Masalah demi masalah pun terjadi. Saat Curley menyerang Lennie, waktu membela diri tanpa sengaja Lennie menghancurkan tinju Curley. Meskipun masalah itu dapat diredam karena Curley sendiri yang mencari gara-gara lebih dulu, George harus menghadapi masalah yang lebih dahsyat ketika Lennie tanpa sengaja membunuh istri Curley. George tahu ia tidak bisa melindungi sahabatnya lagi, namun cara yang dipilihnya agar Lennie tidak menderita benar-benar menyesakkan hati.

Of Mice and Men (1937) adalah salah satu karya terkenal dari John Steinbeck, yang memenangkan Pulitzer Prize untuk novel The Grapes of Wrath (1939).

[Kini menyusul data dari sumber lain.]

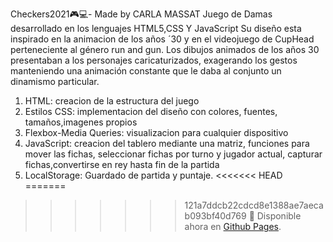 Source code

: Checkers2021🎮💻- Made by CARLA MASSAT
Juego de Damas desarrollado en los lenguajes HTML5,CSS Y JavaScript Su diseño esta inspirado en la animacion de los años ´30 y en el videojuego de CupHead perteneciente al género run and gun. Los dibujos animados de los años 30 presentaban a los personajes caricaturizados, exagerando los gestos manteniendo una animación constante que le daba al conjunto un dinamismo particular.

1.	HTML: creacion de la estructura del juego
2.	Estilos CSS: implementacion del diseño con colores, fuentes, tamaños,imagenes propios
3.	Flexbox-Media Queries: visualizacion para cualquier dispositivo
4.	JavaScript: creacion del tablero mediante una matriz, 
funciones para mover las fichas,
seleccionar fichas por turno y jugador actual, 
capturar fichas,convertirse en rey hasta fin de la partida
5. LocalStorage: Guardado de partida y puntaje.
<<<<<<< HEAD
=======

>>>>>>> 121a7ddcb22cdcd8e1388ae7aecab093bf40d769
🎲 Disponible ahora en [Github Pages](https://carla2807.github.io/Checkers2021/).


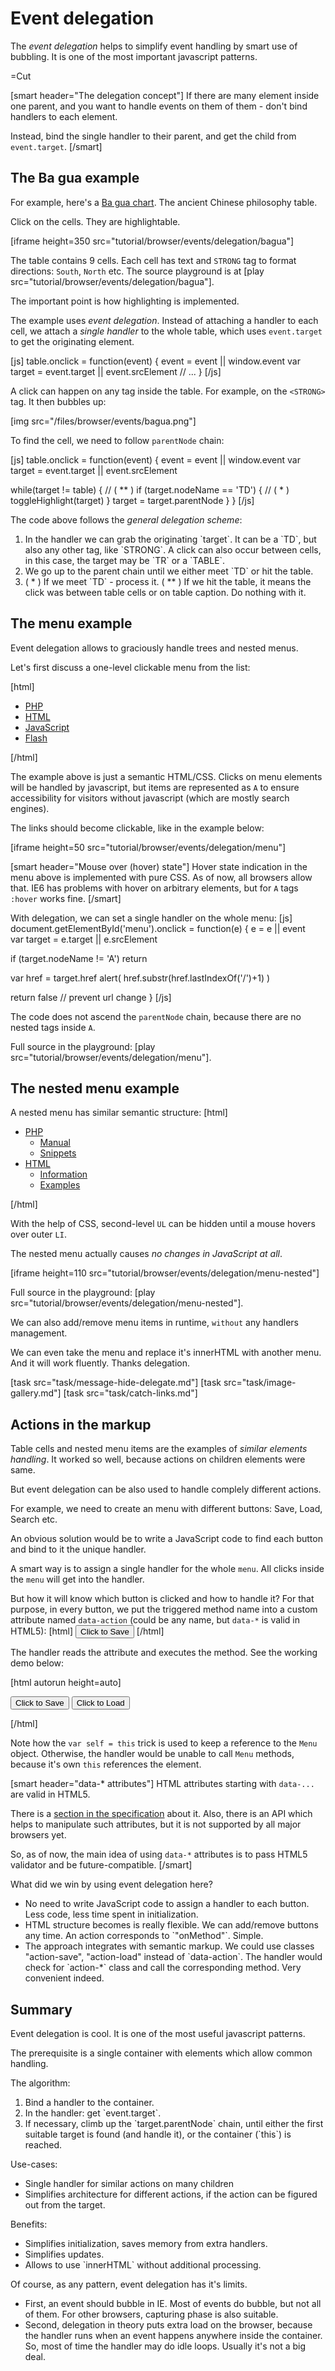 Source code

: 
# Event delegation  

The <i>event delegation</i> helps to simplify event handling by smart use of bubbling. It is one of the most important javascript patterns.

=Cut

[smart header="The delegation concept"]
If there are many element inside one parent, and you want to handle events on them of them - don't bind handlers to each element.

Instead, bind the single handler to their parent, and get the child from `event.target`. 
[/smart]


## The Ba gua example   

For example, here's a <a href="http://en.wikipedia.org/wiki/Ba_gua">Ba gua chart</a>. The ancient Chinese philosophy table. 

Click on the cells. They are highlightable.

[iframe height=350 src="tutorial/browser/events/delegation/bagua"]

The table contains 9 cells. Each cell has text and `STRONG` tag to format directions: `South`, `North` etc. The source playground is at [play src="tutorial/browser/events/delegation/bagua"].

The important point is how highlighting is implemented.

The example uses <i>event delegation</i>. Instead of attaching a handler to each cell, we attach a <i>single handler</i> to the whole table, which uses `event.target` to get the originating element.

[js]
table.onclick = function(event) {
  event = event || window.event
  var target = event.target || event.srcElement
  // ...
}
[/js]

A click can happen on any tag inside the table. For example, on the <code>&lt;STRONG&gt;</code> tag. It then bubbles up:

[img src="/files/browser/events/bagua.png"]

To find the cell, we need to follow `parentNode` chain:

[js]
table.onclick = function(event) {
  event = event || window.event
  var target = event.target || event.srcElement
  
  while(target != table) { // ( ** )
    if (target.nodeName == 'TD') { // ( * )
       toggleHighlight(target)
    }
    target = target.parentNode
  }
}
[/js]

The code above follows the <i>general delegation scheme</i>:
<ol>
<li>In the handler we can grab the originating `target`. It can be a `TD`, but also any other tag, like `STRONG`. A click can also occur between cells, in this case, the target may be `TR` or a `TABLE`.</li>
<li>We go up to the parent chain until we either meet `TD` or hit the table.</li>
<li>( * ) If we meet `TD` - process it.
( ** ) If we hit the table, it means the click was between table cells or on table caption. Do nothing with it.</li>
</ol>


## The menu example   

Event delegation allows to graciously handle trees and nested menus.

Let's first discuss a one-level clickable menu from the list:

[html]
<ul id="menu">
  <li><a class="button" href="/php">PHP</a></li>
  <li><a class="button" href="/html">HTML</a></li>
  <li><a class="button" href="/javascript">JavaScript</a></li>
  <li><a class="button" href="/flash">Flash</a></li>
</ul>
[/html]

The example above is just a semantic HTML/CSS. Clicks on menu elements will be handled by javascript, but items are represented as `A` to ensure accessibility for visitors without javascript (which are mostly search engines).

The links should become clickable, like in the example below:

[iframe height=50 src="tutorial/browser/events/delegation/menu"]

[smart header="Mouse over (hover) state"]
Hover state indication in the menu above is implemented with pure CSS. 
As of now, all browsers allow that. IE6 has problems with hover on arbitrary elements, but for `A` tags `:hover` works fine.
[/smart]

With delegation, we can set a single handler on the whole menu:
[js]
document.getElementById('menu').onclick = function(e) {
  e = e || event   
  var target = e.target || e.srcElement 

  if (target.nodeName != 'A') return
    
  var href = target.href
  alert( href.substr(href.lastIndexOf('/')+1) )

  return false // prevent url change
}
[/js]

The code does not ascend the `parentNode` chain, because there are no nested tags inside `A`.

Full source in the playground: [play src="tutorial/browser/events/delegation/menu"].


## The nested menu example   

A nested menu has similar semantic structure:
[html]
<ul id="menu">
<li><a class="button" href="/php">PHP</a>
  <ul>
    <li><a href="/php/manual">Manual</a></li>
    <li><a href="/php/snippets">Snippets</a></li>
  </ul>
</li>
<li><a class="button" href="/html">HTML</a>
  <ul>
    <li><a href="/html/information">Information</a></li>
    <li><a href="/html/examples">Examples</a></li>
  </ul>
</li>
</ul>
[/html]

With the help of CSS, second-level `UL` can be hidden until a mouse hovers over outer `LI`.

The nested menu actually causes <i>no changes in JavaScript at all</i>.

[iframe height=110 src="tutorial/browser/events/delegation/menu-nested"]

Full source in the playground: [play src="tutorial/browser/events/delegation/menu-nested"].

We can also add/remove menu items in runtime, `without` any handlers management.

We can even take the menu and replace it's innerHTML with another menu. And it will work fluently. Thanks delegation.

[task src="task/message-hide-delegate.md"]
[task src="task/image-gallery.md"]
[task src="task/catch-links.md"]


## Actions in the markup   

Table cells and nested menu items are the examples of <i>similar elements handling</i>. It worked so well, because actions on children elements were same.

But event delegation can be also used to handle complely different actions. 

For example, we need to create an menu with different buttons: Save, Load, Search etc. 

An obvious solution would be to write a JavaScript code to find each button and bind to it the unique handler.

A smart way is to assign a single handler for the whole `menu`. All clicks inside the `menu` will get into the handler. 

But how it will know which button is clicked and how to handle it? For that purpose, in every button, we put the triggered method name into a custom attribute named `data-action` (could be any name, but `data-*` is valid in HTML5):
[html]
<button data-action="Save">Click to Save</button>
[/html]

The handler reads the attribute and executes the method. See the working demo below:

[html autorun height=auto]
<div id="menu">
  <button data-action="Save">Click to Save</button>
  <button data-action="Load">Click to Load</button>
</div>

<script>
function Menu(elem) {
  this.onSave = function() { alert('saving') }
  this.onLoad = function() { alert('loading') }

  var self = this

  elem.onclick = function(e) {
    var target = e && e.target || event.srcElement
*!*
    var action = target.getAttribute('data-action')
    if (action) {
      self["on"+action]()
    }
*/!*
  }
}

new Menu(document.getElementById('menu'))
</script>
[/html]

Note how the `var self = this` trick is used to keep a reference to the `Menu` object. Otherwise, the handler would be unable to call `Menu` methods, because it's own `this` references the element.

[smart header="data-* attributes"]
HTML attributes starting with `data-...` are valid in HTML5.

There is a <a href="http://dev.w3.org/html5/spec/Overview.html#embedding-custom-non-visible-data-with-the-data-attributes">section in the specification</a> about it. Also, there is an API which helps to manipulate such attributes, but it is not supported by all major browsers yet.

So, as of now, the main idea of using `data-*` attributes is to pass HTML5 validator and be future-compatible.
[/smart]

What did we win by using event delegation here?
<ul class="balance">
<li class="plus">No need to write JavaScript code to assign a handler to each button. Less code, less time spent in initialization.</li>
<li class="plus">HTML structure becomes is really flexible. We can add/remove buttons any time. An action corresponds to `"onMethod"`. Simple.</li>
<li class="plus">The approach integrates with semantic markup. We could use classes "action-save", "action-load" instead of `data-action`. The handler would check for `action-*` class and call the corresponding method. Very convenient indeed.</li>
</ul>



## Summary   

Event delegation is cool. It is one of the most useful javascript patterns.

The prerequisite is a single container with elements which allow common handling.

The algorithm:
<ol>
<li>Bind a handler to the container.</li>
<li>In the handler: get `event.target`.</li>
<li>If necessary, climb up the `target.parentNode` chain, until either the first suitable target is found (and handle it), or the container (`this`) is reached. </li>
</ol>

Use-cases:
<ul>
<li>Single handler for similar actions on many children</li>
<li>Simplifies architecture for different actions, if the action can be figured out from the target.</li>
</ul>

Benefits:
<ul class="balance">
<li class="list-plus">Simplifies initialization, saves memory from extra handlers.</li>
<li class="list-plus">Simplifies updates.</li>
<li class="list-plus">Allows to use `innerHTML` without additional processing.</li>
</ul>

Of course, as any pattern, event delegation has it's limits.

<ul class="balance">
<li class="list-minus">First, an event should bubble in IE. Most of events do bubble, but not all of them. For other browsers, capturing phase is also suitable.</li>
<li class="list-minus">Second, delegation in theory puts extra load on the browser, because the handler runs when an event happens anywhere inside the container. So, most of time the handler may do idle loops. Usually it's not a big deal.</li>
</ul>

Novela yang bersetting di masa Great Depression ini menggambarkan kondisi ekonomi dan sosial pada saat itu, terutama kehidupan masyarakat kelas bawah yang untuk memperoleh pekerjaan saja sulit, apalagi memiliki rumah dan tanah beberapa hektar, disertai pertanian dan peternakan kecil, sebagaimana mimpi para tokoh utama di buku ini. Tapi bagiku, tema utama yang diangkat dalam novela ini adalah persahabatan antara George dan Lennie. Memperhatikan review beberapa teman Goodreads, setiap pembaca memiliki persepsi yang berbeda-beda mengenai ending novela ini. Mungkin ada yang berpendapat bahwa pada akhirnya George mengkhianati Lennie, atau akhirnya kesabaran George terhadap kedunguan Lennie ada batasnya. Namun kesan yang kutangkap di akhir novela ini sangat berbeda. Keputusan berat yang diambil George di akhir novel merupakan perwujudan betapa George sangat menyayangi Lennie.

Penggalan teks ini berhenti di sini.